◆ Activity ◆
Return the listing verbatim, images left out.

◆ Input records ◆

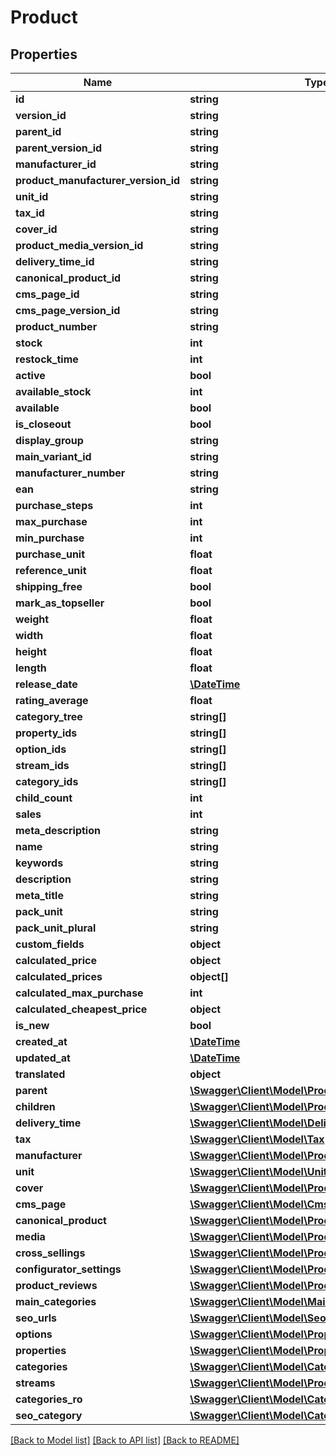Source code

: # Product

## Properties
Name | Type | Description | Notes
------------ | ------------- | ------------- | -------------
**id** | **string** |  | [optional] 
**version_id** | **string** |  | [optional] 
**parent_id** | **string** |  | [optional] 
**parent_version_id** | **string** |  | [optional] 
**manufacturer_id** | **string** |  | [optional] 
**product_manufacturer_version_id** | **string** |  | [optional] 
**unit_id** | **string** |  | [optional] 
**tax_id** | **string** |  | 
**cover_id** | **string** |  | [optional] 
**product_media_version_id** | **string** |  | [optional] 
**delivery_time_id** | **string** |  | [optional] 
**canonical_product_id** | **string** |  | [optional] 
**cms_page_id** | **string** |  | [optional] 
**cms_page_version_id** | **string** |  | [optional] 
**product_number** | **string** |  | 
**stock** | **int** |  | 
**restock_time** | **int** |  | [optional] 
**active** | **bool** |  | [optional] 
**available_stock** | **int** |  | [optional] 
**available** | **bool** |  | [optional] 
**is_closeout** | **bool** |  | [optional] 
**display_group** | **string** |  | [optional] 
**main_variant_id** | **string** |  | [optional] 
**manufacturer_number** | **string** |  | [optional] 
**ean** | **string** |  | [optional] 
**purchase_steps** | **int** |  | [optional] 
**max_purchase** | **int** |  | [optional] 
**min_purchase** | **int** |  | [optional] 
**purchase_unit** | **float** |  | [optional] 
**reference_unit** | **float** |  | [optional] 
**shipping_free** | **bool** |  | [optional] 
**mark_as_topseller** | **bool** |  | [optional] 
**weight** | **float** |  | [optional] 
**width** | **float** |  | [optional] 
**height** | **float** |  | [optional] 
**length** | **float** |  | [optional] 
**release_date** | [**\DateTime**](\DateTime.md) |  | [optional] 
**rating_average** | **float** |  | [optional] 
**category_tree** | **string[]** |  | [optional] 
**property_ids** | **string[]** |  | [optional] 
**option_ids** | **string[]** |  | [optional] 
**stream_ids** | **string[]** |  | [optional] 
**category_ids** | **string[]** |  | [optional] 
**child_count** | **int** |  | [optional] 
**sales** | **int** |  | [optional] 
**meta_description** | **string** |  | [optional] 
**name** | **string** |  | 
**keywords** | **string** |  | [optional] 
**description** | **string** |  | [optional] 
**meta_title** | **string** |  | [optional] 
**pack_unit** | **string** |  | [optional] 
**pack_unit_plural** | **string** |  | [optional] 
**custom_fields** | **object** |  | [optional] 
**calculated_price** | **object** |  | [optional] 
**calculated_prices** | **object[]** |  | [optional] 
**calculated_max_purchase** | **int** |  | [optional] 
**calculated_cheapest_price** | **object** |  | [optional] 
**is_new** | **bool** |  | [optional] 
**created_at** | [**\DateTime**](\DateTime.md) |  | 
**updated_at** | [**\DateTime**](\DateTime.md) |  | [optional] 
**translated** | **object** |  | [optional] 
**parent** | [**\Swagger\Client\Model\Product**](Product.md) |  | [optional] 
**children** | [**\Swagger\Client\Model\Product**](Product.md) |  | [optional] 
**delivery_time** | [**\Swagger\Client\Model\DeliveryTime**](DeliveryTime.md) |  | [optional] 
**tax** | [**\Swagger\Client\Model\Tax**](Tax.md) |  | [optional] 
**manufacturer** | [**\Swagger\Client\Model\ProductManufacturer**](ProductManufacturer.md) |  | [optional] 
**unit** | [**\Swagger\Client\Model\Unit**](Unit.md) |  | [optional] 
**cover** | [**\Swagger\Client\Model\ProductMedia**](ProductMedia.md) |  | [optional] 
**cms_page** | [**\Swagger\Client\Model\CmsPage**](CmsPage.md) |  | [optional] 
**canonical_product** | [**\Swagger\Client\Model\Product**](Product.md) |  | [optional] 
**media** | [**\Swagger\Client\Model\ProductMedia**](ProductMedia.md) |  | [optional] 
**cross_sellings** | [**\Swagger\Client\Model\ProductCrossSelling**](ProductCrossSelling.md) |  | [optional] 
**configurator_settings** | [**\Swagger\Client\Model\ProductConfiguratorSetting**](ProductConfiguratorSetting.md) |  | [optional] 
**product_reviews** | [**\Swagger\Client\Model\ProductReview**](ProductReview.md) |  | [optional] 
**main_categories** | [**\Swagger\Client\Model\MainCategory**](MainCategory.md) |  | [optional] 
**seo_urls** | [**\Swagger\Client\Model\SeoUrl**](SeoUrl.md) |  | [optional] 
**options** | [**\Swagger\Client\Model\PropertyGroupOption**](PropertyGroupOption.md) |  | [optional] 
**properties** | [**\Swagger\Client\Model\PropertyGroupOption**](PropertyGroupOption.md) |  | [optional] 
**categories** | [**\Swagger\Client\Model\Category**](Category.md) |  | [optional] 
**streams** | [**\Swagger\Client\Model\ProductStream**](ProductStream.md) |  | [optional] 
**categories_ro** | [**\Swagger\Client\Model\Category**](Category.md) |  | [optional] 
**seo_category** | [**\Swagger\Client\Model\Category**](Category.md) |  | [optional] 

[[Back to Model list]](../../README.md#documentation-for-models) [[Back to API list]](../../README.md#documentation-for-api-endpoints) [[Back to README]](../../README.md)

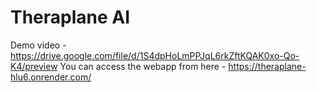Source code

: # Theraplane AI
Demo video - 
https://drive.google.com/file/d/1S4dpHoLmPPJqL6rkZftKQAK0xo-Qo-K4/preview
You can access the webapp from here - https://theraplane-hlu6.onrender.com/
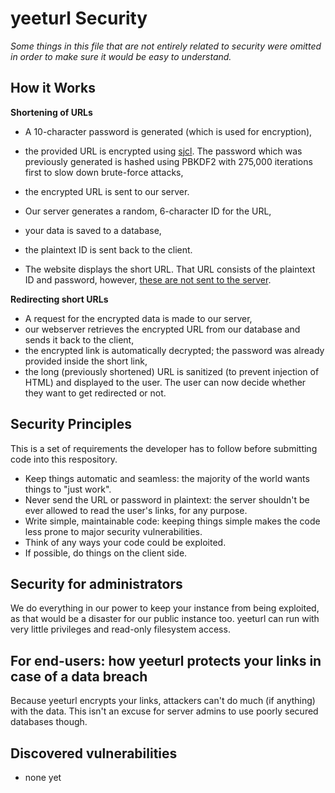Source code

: # yeeturl Security

*Some things in this file that are not entirely related to security were omitted in order to make sure it would be easy to understand.*

## How it Works

**Shortening of URLs**

- A 10-character password is generated (which is used for encryption),
- the provided URL is encrypted using [sjcl](https://bitwiseshiftleft.github.io/sjcl/). The password which was previously generated is hashed using PBKDF2 with 275,000 iterations first to slow down brute-force attacks,
- the encrypted URL is sent to our server.

- Our server generates a random, 6-character ID for the URL,
- your data is saved to a database,
- the plaintext ID is sent back to the client.

- The website displays the short URL. That URL consists of the plaintext ID and password, however, [these are not sent to the server](https://stackoverflow.com/a/14462350).

**Redirecting short URLs**

- A request for the encrypted data is made to our server,
- our webserver retrieves the encrypted URL from our database and sends it back to the client,
- the encrypted link is automatically decrypted; the password was already provided inside the short link,
- the long (previously shortened) URL is sanitized (to prevent injection of HTML) and displayed to the user. The user can now decide whether they want to get redirected or not.

## Security Principles

This is a set of requirements the developer has to follow before submitting code into this respository.

- Keep things automatic and seamless: the majority of the world wants things to "just work".
- Never send the URL or password in plaintext: the server shouldn't be ever allowed to read the user's links, for any purpose.
- Write simple, maintainable code: keeping things simple makes the code less prone to major security vulnerabilities.
- Think of any ways your code could be exploited.
- If possible, do things on the client side.

## Security for administrators

We do everything in our power to keep your instance from being exploited, as that would be a disaster for our public instance too. yeeturl can run with very little privileges and read-only filesystem access.

## For end-users: how yeeturl protects your links in case of a data breach
Because yeeturl encrypts your links, attackers can't do much (if anything) with the data. This isn't an excuse for server admins to use poorly secured databases though.

## Discovered vulnerabilities

- none yet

◆ Answer space ◆
Source code

: # Product

## Properties
Name | Type | Description | Notes
------------ | ------------- | ------------- | -------------
**id** | **string** |  | [optional] 
**version_id** | **string** |  | [optional] 
**parent_id** | **string** |  | [optional] 
**parent_version_id** | **string** |  | [optional] 
**manufacturer_id** | **string** |  | [optional] 
**product_manufacturer_version_id** | **string** |  | [optional] 
**unit_id** | **string** |  | [optional] 
**tax_id** | **string** |  | 
**cover_id** | **string** |  | [optional] 
**product_media_version_id** | **string** |  | [optional] 
**delivery_time_id** | **string** |  | [optional] 
**canonical_product_id** | **string** |  | [optional] 
**cms_page_id** | **string** |  | [optional] 
**cms_page_version_id** | **string** |  | [optional] 
**product_number** | **string** |  | 
**stock** | **int** |  | 
**restock_time** | **int** |  | [optional] 
**active** | **bool** |  | [optional] 
**available_stock** | **int** |  | [optional] 
**available** | **bool** |  | [optional] 
**is_closeout** | **bool** |  | [optional] 
**display_group** | **string** |  | [optional] 
**main_variant_id** | **string** |  | [optional] 
**manufacturer_number** | **string** |  | [optional] 
**ean** | **string** |  | [optional] 
**purchase_steps** | **int** |  | [optional] 
**max_purchase** | **int** |  | [optional] 
**min_purchase** | **int** |  | [optional] 
**purchase_unit** | **float** |  | [optional] 
**reference_unit** | **float** |  | [optional] 
**shipping_free** | **bool** |  | [optional] 
**mark_as_topseller** | **bool** |  | [optional] 
**weight** | **float** |  | [optional] 
**width** | **float** |  | [optional] 
**height** | **float** |  | [optional] 
**length** | **float** |  | [optional] 
**release_date** | [**\DateTime**](\DateTime.md) |  | [optional] 
**rating_average** | **float** |  | [optional] 
**category_tree** | **string[]** |  | [optional] 
**property_ids** | **string[]** |  | [optional] 
**option_ids** | **string[]** |  | [optional] 
**stream_ids** | **string[]** |  | [optional] 
**category_ids** | **string[]** |  | [optional] 
**child_count** | **int** |  | [optional] 
**sales** | **int** |  | [optional] 
**meta_description** | **string** |  | [optional] 
**name** | **string** |  | 
**keywords** | **string** |  | [optional] 
**description** | **string** |  | [optional] 
**meta_title** | **string** |  | [optional] 
**pack_unit** | **string** |  | [optional] 
**pack_unit_plural** | **string** |  | [optional] 
**custom_fields** | **object** |  | [optional] 
**calculated_price** | **object** |  | [optional] 
**calculated_prices** | **object[]** |  | [optional] 
**calculated_max_purchase** | **int** |  | [optional] 
**calculated_cheapest_price** | **object** |  | [optional] 
**is_new** | **bool** |  | [optional] 
**created_at** | [**\DateTime**](\DateTime.md) |  | 
**updated_at** | [**\DateTime**](\DateTime.md) |  | [optional] 
**translated** | **object** |  | [optional] 
**parent** | [**\Swagger\Client\Model\Product**](Product.md) |  | [optional] 
**children** | [**\Swagger\Client\Model\Product**](Product.md) |  | [optional] 
**delivery_time** | [**\Swagger\Client\Model\DeliveryTime**](DeliveryTime.md) |  | [optional] 
**tax** | [**\Swagger\Client\Model\Tax**](Tax.md) |  | [optional] 
**manufacturer** | [**\Swagger\Client\Model\ProductManufacturer**](ProductManufacturer.md) |  | [optional] 
**unit** | [**\Swagger\Client\Model\Unit**](Unit.md) |  | [optional] 
**cover** | [**\Swagger\Client\Model\ProductMedia**](ProductMedia.md) |  | [optional] 
**cms_page** | [**\Swagger\Client\Model\CmsPage**](CmsPage.md) |  | [optional] 
**canonical_product** | [**\Swagger\Client\Model\Product**](Product.md) |  | [optional] 
**media** | [**\Swagger\Client\Model\ProductMedia**](ProductMedia.md) |  | [optional] 
**cross_sellings** | [**\Swagger\Client\Model\ProductCrossSelling**](ProductCrossSelling.md) |  | [optional] 
**configurator_settings** | [**\Swagger\Client\Model\ProductConfiguratorSetting**](ProductConfiguratorSetting.md) |  | [optional] 
**product_reviews** | [**\Swagger\Client\Model\ProductReview**](ProductReview.md) |  | [optional] 
**main_categories** | [**\Swagger\Client\Model\MainCategory**](MainCategory.md) |  | [optional] 
**seo_urls** | [**\Swagger\Client\Model\SeoUrl**](SeoUrl.md) |  | [optional] 
**options** | [**\Swagger\Client\Model\PropertyGroupOption**](PropertyGroupOption.md) |  | [optional] 
**properties** | [**\Swagger\Client\Model\PropertyGroupOption**](PropertyGroupOption.md) |  | [optional] 
**categories** | [**\Swagger\Client\Model\Category**](Category.md) |  | [optional] 
**streams** | [**\Swagger\Client\Model\ProductStream**](ProductStream.md) |  | [optional] 
**categories_ro** | [**\Swagger\Client\Model\Category**](Category.md) |  | [optional] 
**seo_category** | [**\Swagger\Client\Model\Category**](Category.md) |  | [optional] 

[[Back to Model list]](../../README.md#documentation-for-models) [[Back to API list]](../../README.md#documentation-for-api-endpoints) [[Back to README]](../../README.md)

Source code

: # Theraplane AI
Demo video - 
https://drive.google.com/file/d/1S4dpHoLmPPJqL6rkZftKQAK0xo-Qo-K4/preview
You can access the webapp from here - https://theraplane-hlu6.onrender.com/
Source code

: # yeeturl Security

*Some things in this file that are not entirely related to security were omitted in order to make sure it would be easy to understand.*

## How it Works

**Shortening of URLs**

- A 10-character password is generated (which is used for encryption),
- the provided URL is encrypted using [sjcl](https://bitwiseshiftleft.github.io/sjcl/). The password which was previously generated is hashed using PBKDF2 with 275,000 iterations first to slow down brute-force attacks,
- the encrypted URL is sent to our server.

- Our server generates a random, 6-character ID for the URL,
- your data is saved to a database,
- the plaintext ID is sent back to the client.

- The website displays the short URL. That URL consists of the plaintext ID and password, however, [these are not sent to the server](https://stackoverflow.com/a/14462350).

**Redirecting short URLs**

- A request for the encrypted data is made to our server,
- our webserver retrieves the encrypted URL from our database and sends it back to the client,
- the encrypted link is automatically decrypted; the password was already provided inside the short link,
- the long (previously shortened) URL is sanitized (to prevent injection of HTML) and displayed to the user. The user can now decide whether they want to get redirected or not.

## Security Principles

This is a set of requirements the developer has to follow before submitting code into this respository.

- Keep things automatic and seamless: the majority of the world wants things to "just work".
- Never send the URL or password in plaintext: the server shouldn't be ever allowed to read the user's links, for any purpose.
- Write simple, maintainable code: keeping things simple makes the code less prone to major security vulnerabilities.
- Think of any ways your code could be exploited.
- If possible, do things on the client side.

## Security for administrators

We do everything in our power to keep your instance from being exploited, as that would be a disaster for our public instance too. yeeturl can run with very little privileges and read-only filesystem access.

## For end-users: how yeeturl protects your links in case of a data breach
Because yeeturl encrypts your links, attackers can't do much (if anything) with the data. This isn't an excuse for server admins to use poorly secured databases though.

## Discovered vulnerabilities

- none yet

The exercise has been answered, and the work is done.